La derrota era total y definitiva, por eso no se movían, no gritaban, no podían perseguirnos ni insultarnos, era imposible abarcar todos los daños de una sola mirada, y cualquier movimiento o palabra no hubiera sido sino el reconocimiento del descalabro, sencillamente, no disponían de una reacción a la medida de aquel desastre, una satisfacción más para nosotros; a pesar de nuestra retirada, ahora ocupábamos una posición muy ventajosa en nuestro camuflado otero, mientras ellos estaban en descubierto allá abajo; Kálmán se tendió sobre el vientre a mi lado, para no delatar nuestra posición, y nos quedamos quietos, esperando; era una victoria, sí, pero nadie sabía qué consecuencias podía tener, por eso no diré que nos regodeáramos, al contrario, lo mismo que ellos, calculábamos ahora el alcance de nuestra acción, y yo empezaba a sentirme inquieto, no por la alevosía del ataque ni la ruptura de la amistad, que estaban justificadas, sino porque barruntaba que, con la destrucción de objetos de valor, habíamos cruzado una frontera prohibida, no debimos hacerlo, desde aquí no se podía volver atrás a nuestros juegos habituales, a esto tenía que seguir algo terrible y catastrófico, eso ya no podía considerarse un juego; con la destrucción de aquellas cosas, los exponíamos a una intervención de los padres, de consecuencias imprevisibles y, por muy justificada que estuviera nuestra venganza, los habíamos entregado, por lo que nuestra victoria era una vil traición con la que nos situábamos fuera de la ley, porque no sólo nos habíamos erigido en jueces sino que los habíamos puesto en las manos del enemigo común, y sabíamos que a Prém su padre lo golpeaba todas las noches, y no con la mano sino con el cinturón y con el bastón y, si caía al suelo, con el pie, y el farol y el despertador eran suyos, y cuando los oía romperse pensé que Prém se los habría llevado sin permiso, pero no dejaba de ser una victoria y no íbamos a renunciar a sus momentáneas ventajas por consideraciones morales o la preocupación porque la magnitud de los daños fuera a proporcionarles una superioridad moral que no podríamos soportar.

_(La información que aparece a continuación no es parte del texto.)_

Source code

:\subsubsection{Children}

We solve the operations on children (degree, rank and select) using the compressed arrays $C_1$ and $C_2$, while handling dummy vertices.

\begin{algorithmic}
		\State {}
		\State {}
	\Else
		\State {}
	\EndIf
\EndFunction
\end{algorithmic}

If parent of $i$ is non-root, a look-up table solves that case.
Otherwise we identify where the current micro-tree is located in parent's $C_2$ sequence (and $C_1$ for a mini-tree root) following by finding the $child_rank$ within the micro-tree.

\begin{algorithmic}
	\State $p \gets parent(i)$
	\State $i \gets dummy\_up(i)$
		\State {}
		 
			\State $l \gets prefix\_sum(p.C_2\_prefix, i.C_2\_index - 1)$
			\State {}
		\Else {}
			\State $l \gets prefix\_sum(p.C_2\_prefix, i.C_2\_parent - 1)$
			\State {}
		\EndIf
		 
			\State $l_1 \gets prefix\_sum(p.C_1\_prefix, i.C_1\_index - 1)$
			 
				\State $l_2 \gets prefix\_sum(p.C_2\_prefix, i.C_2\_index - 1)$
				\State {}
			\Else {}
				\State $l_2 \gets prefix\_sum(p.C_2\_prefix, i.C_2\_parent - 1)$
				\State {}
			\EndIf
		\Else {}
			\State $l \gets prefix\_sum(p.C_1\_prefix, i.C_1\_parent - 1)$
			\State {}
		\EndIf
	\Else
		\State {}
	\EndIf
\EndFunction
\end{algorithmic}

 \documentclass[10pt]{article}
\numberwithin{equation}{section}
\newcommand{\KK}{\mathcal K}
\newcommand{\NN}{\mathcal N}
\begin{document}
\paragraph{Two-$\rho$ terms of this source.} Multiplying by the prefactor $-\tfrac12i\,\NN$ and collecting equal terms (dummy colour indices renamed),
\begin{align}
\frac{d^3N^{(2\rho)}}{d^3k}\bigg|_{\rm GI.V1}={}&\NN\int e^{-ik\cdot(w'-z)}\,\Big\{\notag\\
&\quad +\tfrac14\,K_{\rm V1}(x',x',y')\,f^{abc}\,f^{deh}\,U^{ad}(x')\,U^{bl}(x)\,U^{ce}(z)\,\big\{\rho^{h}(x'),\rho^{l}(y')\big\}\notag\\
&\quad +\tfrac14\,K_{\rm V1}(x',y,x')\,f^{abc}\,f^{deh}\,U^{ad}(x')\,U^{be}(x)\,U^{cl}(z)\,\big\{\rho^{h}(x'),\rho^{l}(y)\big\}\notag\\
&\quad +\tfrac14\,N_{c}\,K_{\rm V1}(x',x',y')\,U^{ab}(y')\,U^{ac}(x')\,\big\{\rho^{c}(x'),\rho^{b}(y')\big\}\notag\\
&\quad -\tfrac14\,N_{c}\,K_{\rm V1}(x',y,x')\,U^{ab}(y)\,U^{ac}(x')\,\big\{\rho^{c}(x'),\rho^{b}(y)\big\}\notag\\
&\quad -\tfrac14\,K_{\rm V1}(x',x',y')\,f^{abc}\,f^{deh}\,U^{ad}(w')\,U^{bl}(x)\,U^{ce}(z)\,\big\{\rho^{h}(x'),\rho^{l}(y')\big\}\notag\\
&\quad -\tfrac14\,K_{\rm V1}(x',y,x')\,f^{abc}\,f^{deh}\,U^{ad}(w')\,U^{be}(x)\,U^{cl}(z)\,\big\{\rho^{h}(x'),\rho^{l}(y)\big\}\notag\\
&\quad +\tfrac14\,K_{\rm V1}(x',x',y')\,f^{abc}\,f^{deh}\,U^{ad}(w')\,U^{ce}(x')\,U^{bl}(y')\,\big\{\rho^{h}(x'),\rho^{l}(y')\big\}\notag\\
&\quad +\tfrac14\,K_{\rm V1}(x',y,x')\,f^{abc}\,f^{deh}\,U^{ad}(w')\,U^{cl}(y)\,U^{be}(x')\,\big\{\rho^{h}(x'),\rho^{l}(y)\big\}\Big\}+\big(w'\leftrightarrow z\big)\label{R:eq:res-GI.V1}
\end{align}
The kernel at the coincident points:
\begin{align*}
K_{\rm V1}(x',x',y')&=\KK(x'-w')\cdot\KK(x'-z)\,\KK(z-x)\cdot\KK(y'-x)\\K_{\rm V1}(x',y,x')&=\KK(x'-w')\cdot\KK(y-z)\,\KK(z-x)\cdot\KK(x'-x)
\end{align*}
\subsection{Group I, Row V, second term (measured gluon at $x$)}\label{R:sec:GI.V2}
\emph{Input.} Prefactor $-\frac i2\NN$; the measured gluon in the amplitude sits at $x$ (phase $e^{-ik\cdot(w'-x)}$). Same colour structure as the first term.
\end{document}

No se miraban, estaban quietos delante de la tienda caída, Kristian, con el palo en una mano y el cuchillo en la otra, lo que, vista su derrota, resultaba más ridículo que amenazador, las caras, también totalmente inmóviles -no podíamos adivinar si, secretamente, por señas, preparaban un cotraataque-, como si reconocieran que aquello era el fin; Prém apretaba un puño, como si aún sostuviera en la mano la piedra que acababa de lanzar, pero, si ya había acabado todo, ¿qué hacíamos ahora?, yo no sé qué pensaba Kálmán, yo sopesaba las posibilidades de una retirada inmediata, incondicional y silenciosa, teníamos que salir como fuera de aquella situación denigrante, retroceder, abandonar cobardemente el teatro de operaciones y olvidar nuestra victoria lo antes posible, pero entonces Kálmán se alzó bruscamente sobre una rodilla y, como si acabara de darse cuenta de que estaba echado sobre un depósito de municiones, tomó un puñado de piedras y empezó a lanzarlas desde detrás de las matas, sin apuntar. La primera dio a Kristian en un hombro y las otras se perdieron. Y entonces, como impulsados por un mismo resorte pero en direcciones opuestas, empezaron a correr por el claro, el uno hacia la derecha y el otro hacia la izquierda y desaparecieron entre los árboles. Con ello, por un lado dividían el ataque y desconcertaban a los atacantes y, por el otro, disipaban la ilusión de que, en su derrota, no supieran qué hacer.